Collected data
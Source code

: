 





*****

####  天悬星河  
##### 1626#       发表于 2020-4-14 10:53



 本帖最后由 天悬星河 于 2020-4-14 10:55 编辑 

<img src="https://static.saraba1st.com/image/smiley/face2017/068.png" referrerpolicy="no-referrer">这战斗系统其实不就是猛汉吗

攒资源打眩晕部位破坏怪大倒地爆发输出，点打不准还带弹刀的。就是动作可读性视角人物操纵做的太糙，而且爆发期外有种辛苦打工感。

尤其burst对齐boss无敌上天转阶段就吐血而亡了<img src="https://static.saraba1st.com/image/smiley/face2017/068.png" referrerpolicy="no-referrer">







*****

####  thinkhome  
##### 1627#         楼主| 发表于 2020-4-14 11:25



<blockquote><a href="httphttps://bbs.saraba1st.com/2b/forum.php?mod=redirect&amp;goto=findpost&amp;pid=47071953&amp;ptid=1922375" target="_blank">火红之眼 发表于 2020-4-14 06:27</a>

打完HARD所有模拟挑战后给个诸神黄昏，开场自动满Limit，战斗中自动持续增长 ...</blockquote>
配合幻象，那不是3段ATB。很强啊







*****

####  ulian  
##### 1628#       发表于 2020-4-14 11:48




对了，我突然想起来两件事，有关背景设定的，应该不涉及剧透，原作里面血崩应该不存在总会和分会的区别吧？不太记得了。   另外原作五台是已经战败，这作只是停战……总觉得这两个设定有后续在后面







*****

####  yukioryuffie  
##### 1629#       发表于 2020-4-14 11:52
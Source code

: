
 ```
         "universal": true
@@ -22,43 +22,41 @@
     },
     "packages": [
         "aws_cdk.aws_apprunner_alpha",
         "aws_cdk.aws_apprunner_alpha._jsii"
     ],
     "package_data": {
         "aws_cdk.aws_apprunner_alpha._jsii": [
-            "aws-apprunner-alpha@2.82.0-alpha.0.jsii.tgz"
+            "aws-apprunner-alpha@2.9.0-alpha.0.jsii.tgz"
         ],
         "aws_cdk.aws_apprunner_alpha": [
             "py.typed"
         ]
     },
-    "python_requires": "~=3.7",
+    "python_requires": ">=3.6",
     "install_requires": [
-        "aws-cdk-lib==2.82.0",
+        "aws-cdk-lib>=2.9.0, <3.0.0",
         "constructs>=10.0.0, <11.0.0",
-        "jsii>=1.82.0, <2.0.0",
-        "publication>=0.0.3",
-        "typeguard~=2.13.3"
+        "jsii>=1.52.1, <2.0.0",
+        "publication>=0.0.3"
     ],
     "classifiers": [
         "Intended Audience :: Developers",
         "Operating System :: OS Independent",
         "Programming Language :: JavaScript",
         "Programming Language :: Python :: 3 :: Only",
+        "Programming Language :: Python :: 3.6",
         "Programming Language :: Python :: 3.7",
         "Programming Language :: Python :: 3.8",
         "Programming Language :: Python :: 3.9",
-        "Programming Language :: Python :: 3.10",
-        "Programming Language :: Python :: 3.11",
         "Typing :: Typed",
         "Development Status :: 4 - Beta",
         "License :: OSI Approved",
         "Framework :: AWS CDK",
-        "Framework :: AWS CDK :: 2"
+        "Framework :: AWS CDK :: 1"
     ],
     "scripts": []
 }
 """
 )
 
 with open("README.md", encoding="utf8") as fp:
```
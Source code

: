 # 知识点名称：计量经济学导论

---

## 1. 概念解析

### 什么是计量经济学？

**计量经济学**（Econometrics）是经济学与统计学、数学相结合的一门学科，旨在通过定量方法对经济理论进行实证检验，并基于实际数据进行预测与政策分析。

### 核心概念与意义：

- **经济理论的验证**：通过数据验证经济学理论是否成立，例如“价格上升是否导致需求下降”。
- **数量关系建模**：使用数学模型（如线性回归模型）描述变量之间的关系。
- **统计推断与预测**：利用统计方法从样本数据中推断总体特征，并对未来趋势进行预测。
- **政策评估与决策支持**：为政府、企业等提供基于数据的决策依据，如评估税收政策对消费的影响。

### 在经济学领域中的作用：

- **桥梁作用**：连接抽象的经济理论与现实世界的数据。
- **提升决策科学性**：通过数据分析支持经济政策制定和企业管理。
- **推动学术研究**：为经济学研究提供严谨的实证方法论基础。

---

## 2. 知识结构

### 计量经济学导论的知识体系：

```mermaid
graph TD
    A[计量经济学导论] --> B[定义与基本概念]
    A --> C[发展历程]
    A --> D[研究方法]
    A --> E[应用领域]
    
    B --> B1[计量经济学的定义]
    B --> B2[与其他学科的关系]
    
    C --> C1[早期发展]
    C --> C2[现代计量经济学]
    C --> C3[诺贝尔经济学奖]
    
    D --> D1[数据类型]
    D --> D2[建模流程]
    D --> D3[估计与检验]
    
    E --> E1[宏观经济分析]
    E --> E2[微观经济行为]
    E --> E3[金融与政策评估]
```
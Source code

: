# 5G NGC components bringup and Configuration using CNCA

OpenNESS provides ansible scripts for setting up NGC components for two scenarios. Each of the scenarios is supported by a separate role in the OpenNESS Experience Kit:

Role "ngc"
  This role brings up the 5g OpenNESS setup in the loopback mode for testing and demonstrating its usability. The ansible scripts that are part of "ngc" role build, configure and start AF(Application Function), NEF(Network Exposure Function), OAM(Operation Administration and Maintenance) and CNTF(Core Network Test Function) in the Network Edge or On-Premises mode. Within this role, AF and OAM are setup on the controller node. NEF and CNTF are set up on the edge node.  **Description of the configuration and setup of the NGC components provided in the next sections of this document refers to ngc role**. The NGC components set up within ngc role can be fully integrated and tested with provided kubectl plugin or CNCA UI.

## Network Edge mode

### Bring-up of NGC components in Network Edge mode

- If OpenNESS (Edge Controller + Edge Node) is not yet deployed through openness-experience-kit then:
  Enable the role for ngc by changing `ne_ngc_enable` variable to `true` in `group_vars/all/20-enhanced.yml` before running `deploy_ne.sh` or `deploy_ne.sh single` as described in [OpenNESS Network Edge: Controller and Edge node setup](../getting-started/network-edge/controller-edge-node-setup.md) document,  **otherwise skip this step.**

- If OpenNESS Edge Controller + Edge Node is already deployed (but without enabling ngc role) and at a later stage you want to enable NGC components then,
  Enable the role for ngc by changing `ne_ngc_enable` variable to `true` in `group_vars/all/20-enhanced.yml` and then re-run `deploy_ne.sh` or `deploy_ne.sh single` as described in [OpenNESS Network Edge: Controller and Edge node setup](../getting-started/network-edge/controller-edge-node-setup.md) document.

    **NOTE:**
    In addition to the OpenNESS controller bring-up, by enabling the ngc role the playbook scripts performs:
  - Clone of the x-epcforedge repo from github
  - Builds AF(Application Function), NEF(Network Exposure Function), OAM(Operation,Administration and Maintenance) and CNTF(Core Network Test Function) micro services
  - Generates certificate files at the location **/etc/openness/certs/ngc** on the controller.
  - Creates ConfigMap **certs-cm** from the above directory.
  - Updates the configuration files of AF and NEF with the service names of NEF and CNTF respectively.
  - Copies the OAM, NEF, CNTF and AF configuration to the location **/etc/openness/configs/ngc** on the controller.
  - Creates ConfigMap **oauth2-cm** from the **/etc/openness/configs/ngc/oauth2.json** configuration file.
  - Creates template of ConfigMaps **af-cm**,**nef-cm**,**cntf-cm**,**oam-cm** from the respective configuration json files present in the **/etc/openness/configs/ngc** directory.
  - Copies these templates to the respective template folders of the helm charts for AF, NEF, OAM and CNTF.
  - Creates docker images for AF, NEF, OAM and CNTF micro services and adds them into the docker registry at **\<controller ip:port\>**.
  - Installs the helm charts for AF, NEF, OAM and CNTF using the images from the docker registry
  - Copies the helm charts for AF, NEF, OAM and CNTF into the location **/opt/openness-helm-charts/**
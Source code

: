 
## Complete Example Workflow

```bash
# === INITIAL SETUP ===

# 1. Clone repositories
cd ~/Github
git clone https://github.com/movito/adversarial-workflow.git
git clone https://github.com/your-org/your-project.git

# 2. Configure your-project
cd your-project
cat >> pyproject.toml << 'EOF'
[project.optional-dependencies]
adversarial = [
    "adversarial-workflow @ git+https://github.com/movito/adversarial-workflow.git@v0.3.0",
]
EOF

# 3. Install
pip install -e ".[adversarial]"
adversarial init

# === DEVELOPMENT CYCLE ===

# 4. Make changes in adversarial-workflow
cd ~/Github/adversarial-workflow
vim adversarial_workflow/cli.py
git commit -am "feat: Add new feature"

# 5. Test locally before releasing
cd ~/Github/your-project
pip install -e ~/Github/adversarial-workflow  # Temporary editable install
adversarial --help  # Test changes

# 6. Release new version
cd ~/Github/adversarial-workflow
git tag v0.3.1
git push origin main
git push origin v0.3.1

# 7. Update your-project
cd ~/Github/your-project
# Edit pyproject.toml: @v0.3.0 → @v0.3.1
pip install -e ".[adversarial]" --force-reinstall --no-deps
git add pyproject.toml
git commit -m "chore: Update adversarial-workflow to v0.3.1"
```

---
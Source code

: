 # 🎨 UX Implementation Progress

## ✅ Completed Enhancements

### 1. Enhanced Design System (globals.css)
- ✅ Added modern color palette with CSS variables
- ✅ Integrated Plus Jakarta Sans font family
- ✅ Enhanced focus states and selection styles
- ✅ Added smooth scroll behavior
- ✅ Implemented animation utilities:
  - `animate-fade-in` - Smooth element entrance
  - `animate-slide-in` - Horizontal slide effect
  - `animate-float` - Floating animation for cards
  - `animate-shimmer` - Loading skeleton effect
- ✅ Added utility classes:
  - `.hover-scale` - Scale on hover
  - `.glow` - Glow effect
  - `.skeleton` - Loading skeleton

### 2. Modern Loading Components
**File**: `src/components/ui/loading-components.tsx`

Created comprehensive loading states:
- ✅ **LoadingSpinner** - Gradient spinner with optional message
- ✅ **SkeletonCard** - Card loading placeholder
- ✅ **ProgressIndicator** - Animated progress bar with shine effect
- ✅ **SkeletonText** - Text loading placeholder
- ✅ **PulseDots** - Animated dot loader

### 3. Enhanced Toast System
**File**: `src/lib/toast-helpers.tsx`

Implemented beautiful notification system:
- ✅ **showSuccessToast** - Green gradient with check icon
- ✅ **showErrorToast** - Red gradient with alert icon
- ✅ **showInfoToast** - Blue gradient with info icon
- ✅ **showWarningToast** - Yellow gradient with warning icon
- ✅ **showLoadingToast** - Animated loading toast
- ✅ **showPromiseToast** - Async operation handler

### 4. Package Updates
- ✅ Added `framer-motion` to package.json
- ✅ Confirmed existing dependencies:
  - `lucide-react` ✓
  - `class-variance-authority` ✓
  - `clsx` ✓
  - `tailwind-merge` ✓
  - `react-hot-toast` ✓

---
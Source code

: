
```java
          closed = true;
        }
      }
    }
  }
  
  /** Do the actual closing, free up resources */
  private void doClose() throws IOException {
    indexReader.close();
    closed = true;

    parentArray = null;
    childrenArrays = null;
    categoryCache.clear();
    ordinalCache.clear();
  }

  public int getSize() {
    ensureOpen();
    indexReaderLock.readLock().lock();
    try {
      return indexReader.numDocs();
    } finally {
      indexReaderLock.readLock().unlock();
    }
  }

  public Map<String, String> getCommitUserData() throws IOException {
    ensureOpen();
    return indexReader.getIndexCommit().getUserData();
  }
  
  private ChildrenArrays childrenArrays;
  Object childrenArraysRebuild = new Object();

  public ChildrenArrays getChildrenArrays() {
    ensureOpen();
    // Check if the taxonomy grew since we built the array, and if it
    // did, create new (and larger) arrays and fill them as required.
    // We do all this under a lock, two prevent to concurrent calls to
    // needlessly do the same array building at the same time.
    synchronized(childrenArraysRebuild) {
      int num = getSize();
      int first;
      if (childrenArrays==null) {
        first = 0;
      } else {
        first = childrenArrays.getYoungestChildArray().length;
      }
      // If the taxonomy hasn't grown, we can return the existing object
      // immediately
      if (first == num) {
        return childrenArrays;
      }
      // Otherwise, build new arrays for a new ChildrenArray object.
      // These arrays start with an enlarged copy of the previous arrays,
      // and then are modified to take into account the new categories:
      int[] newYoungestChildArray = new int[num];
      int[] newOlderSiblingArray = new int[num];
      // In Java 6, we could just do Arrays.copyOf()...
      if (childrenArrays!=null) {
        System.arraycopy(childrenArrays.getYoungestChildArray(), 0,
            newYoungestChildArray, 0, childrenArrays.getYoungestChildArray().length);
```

**WHAT TO WORK ON**
Where a line of the records has the string "Network", copy that line.

**EXPECTED ANSWER**
  This role brings up the 5g OpenNESS setup in the loopback mode for testing and demonstrating its usability. The ansible scripts that are part of "ngc" role build, configure and start AF(Application Function), NEF(Network Exposure Function), OAM(Operation Administration and Maintenance) and CNTF(Core Network Test Function) in the Network Edge or On-Premises mode. Within this role, AF and OAM are setup on the controller node. NEF and CNTF are set up on the edge node.  **Description of the configuration and setup of the NGC components provided in the next sections of this document refers to ngc role**. The NGC components set up within ngc role can be fully integrated and tested with provided kubectl plugin or CNCA UI.
## Network Edge mode
### Bring-up of NGC components in Network Edge mode
  Enable the role for ngc by changing `ne_ngc_enable` variable to `true` in `group_vars/all/20-enhanced.yml` before running `deploy_ne.sh` or `deploy_ne.sh single` as described in [OpenNESS Network Edge: Controller and Edge node setup](../getting-started/network-edge/controller-edge-node-setup.md) document,  **otherwise skip this step.**
  Enable the role for ngc by changing `ne_ngc_enable` variable to `true` in `group_vars/all/20-enhanced.yml` and then re-run `deploy_ne.sh` or `deploy_ne.sh single` as described in [OpenNESS Network Edge: Controller and Edge node setup](../getting-started/network-edge/controller-edge-node-setup.md) document.
  - Builds AF(Application Function), NEF(Network Exposure Function), OAM(Operation,Administration and Maintenance) and CNTF(Core Network Test Function) micro services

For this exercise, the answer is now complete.